(Stored entries)
+---+

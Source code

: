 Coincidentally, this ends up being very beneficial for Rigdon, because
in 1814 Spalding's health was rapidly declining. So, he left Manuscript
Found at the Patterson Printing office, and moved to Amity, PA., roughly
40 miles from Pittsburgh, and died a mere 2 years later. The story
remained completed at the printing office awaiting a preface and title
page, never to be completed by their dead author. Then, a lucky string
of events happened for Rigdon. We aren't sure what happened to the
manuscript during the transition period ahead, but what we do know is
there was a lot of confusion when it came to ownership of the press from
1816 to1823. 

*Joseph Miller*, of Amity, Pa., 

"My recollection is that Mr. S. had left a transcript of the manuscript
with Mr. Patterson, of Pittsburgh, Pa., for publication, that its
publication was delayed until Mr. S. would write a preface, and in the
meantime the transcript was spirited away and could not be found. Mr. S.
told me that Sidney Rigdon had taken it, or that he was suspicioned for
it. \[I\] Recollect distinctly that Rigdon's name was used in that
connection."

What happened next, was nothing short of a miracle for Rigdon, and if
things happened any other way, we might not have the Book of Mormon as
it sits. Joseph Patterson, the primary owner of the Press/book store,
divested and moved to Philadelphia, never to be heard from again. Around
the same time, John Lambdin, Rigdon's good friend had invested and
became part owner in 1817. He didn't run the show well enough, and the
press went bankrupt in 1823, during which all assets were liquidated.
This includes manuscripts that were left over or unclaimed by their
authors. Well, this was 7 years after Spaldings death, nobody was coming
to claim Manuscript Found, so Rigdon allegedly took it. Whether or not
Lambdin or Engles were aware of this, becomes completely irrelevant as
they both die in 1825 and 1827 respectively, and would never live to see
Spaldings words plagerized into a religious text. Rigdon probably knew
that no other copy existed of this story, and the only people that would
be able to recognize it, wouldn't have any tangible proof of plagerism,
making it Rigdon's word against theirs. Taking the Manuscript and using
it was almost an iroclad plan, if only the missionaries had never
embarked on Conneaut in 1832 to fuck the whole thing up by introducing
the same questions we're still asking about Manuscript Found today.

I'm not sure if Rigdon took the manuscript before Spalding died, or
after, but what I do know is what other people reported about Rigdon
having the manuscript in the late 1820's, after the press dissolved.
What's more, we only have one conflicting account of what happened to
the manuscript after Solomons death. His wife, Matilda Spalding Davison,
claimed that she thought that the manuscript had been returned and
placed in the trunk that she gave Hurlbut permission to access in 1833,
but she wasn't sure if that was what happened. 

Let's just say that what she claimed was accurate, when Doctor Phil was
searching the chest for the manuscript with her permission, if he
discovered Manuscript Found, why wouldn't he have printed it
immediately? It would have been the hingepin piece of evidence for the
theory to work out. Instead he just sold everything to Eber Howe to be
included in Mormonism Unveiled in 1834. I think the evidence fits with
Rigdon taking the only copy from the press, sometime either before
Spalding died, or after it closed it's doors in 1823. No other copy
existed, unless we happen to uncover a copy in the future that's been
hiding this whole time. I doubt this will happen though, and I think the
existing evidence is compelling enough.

+---+

§ TASK PROMPT: Each line of the entries that contains the word "moved" should be listed.

§ ANSWER BOX:
Found at the Patterson Printing office, and moved to Amity, PA., roughly
divested and moved to Philadelphia, never to be heard from again. Around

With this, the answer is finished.